## EXERCISE OBJECTIVE
All lines holding the word "documentclass" in the listing below need to be copied.

## RAW DATA
• • • •

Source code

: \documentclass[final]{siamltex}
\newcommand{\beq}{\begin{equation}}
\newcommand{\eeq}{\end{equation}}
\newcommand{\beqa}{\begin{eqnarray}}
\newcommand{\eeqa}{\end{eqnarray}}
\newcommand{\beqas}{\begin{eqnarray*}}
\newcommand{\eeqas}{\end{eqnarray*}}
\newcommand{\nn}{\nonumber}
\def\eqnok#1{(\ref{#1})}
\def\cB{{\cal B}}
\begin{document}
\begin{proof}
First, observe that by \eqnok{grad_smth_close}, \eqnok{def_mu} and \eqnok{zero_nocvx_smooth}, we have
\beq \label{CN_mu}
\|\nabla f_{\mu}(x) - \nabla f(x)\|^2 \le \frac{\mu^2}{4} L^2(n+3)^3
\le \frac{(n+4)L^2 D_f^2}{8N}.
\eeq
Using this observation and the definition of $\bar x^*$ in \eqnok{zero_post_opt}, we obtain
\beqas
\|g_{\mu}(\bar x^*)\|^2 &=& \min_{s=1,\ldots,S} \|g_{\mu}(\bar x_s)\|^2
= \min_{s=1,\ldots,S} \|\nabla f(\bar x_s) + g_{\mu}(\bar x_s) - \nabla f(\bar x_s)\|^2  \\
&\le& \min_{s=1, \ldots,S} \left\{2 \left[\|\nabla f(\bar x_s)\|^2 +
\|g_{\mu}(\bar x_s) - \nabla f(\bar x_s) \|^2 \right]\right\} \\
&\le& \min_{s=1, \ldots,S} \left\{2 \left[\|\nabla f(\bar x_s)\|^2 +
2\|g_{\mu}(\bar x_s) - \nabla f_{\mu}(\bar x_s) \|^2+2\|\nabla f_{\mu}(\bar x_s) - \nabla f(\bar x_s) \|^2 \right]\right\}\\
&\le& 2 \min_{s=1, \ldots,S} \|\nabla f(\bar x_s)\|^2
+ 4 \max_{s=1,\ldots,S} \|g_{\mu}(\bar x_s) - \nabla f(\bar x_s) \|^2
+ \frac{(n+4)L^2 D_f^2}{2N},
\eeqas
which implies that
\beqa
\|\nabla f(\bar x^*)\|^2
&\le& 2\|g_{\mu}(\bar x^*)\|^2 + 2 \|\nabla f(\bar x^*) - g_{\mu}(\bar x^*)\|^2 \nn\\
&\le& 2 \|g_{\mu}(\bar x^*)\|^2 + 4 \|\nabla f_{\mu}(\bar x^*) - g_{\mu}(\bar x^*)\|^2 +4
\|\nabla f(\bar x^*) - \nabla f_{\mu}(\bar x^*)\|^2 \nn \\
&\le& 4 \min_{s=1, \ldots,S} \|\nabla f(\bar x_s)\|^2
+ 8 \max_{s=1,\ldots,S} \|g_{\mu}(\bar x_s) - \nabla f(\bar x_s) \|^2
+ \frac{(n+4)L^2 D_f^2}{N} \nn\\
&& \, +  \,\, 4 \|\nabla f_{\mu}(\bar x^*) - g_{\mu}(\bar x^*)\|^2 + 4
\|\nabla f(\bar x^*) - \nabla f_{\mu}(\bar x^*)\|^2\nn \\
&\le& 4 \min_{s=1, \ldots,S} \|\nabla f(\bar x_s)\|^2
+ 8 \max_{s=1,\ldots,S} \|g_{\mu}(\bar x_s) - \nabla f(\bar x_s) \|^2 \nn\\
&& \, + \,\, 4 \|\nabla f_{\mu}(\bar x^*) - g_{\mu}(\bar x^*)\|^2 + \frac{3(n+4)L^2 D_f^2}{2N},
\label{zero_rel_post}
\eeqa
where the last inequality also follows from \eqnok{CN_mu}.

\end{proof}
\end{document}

• • • •

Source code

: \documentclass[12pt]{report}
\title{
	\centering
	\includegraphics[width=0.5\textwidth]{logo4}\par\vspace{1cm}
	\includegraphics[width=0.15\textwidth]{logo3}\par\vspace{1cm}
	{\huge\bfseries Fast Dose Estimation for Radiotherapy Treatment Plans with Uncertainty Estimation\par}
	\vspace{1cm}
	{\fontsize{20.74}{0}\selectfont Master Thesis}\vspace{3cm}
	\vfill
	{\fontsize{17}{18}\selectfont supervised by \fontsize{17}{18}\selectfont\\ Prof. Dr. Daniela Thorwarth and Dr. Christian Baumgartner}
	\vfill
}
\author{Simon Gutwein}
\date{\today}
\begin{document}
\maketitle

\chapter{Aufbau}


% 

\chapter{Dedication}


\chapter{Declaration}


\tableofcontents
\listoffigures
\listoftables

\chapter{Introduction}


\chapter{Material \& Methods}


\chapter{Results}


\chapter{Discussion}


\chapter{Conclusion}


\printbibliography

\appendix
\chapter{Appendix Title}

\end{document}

• • • •

## FINAL ANSWER
: \documentclass[final]{siamltex}
: \documentclass[12pt]{report}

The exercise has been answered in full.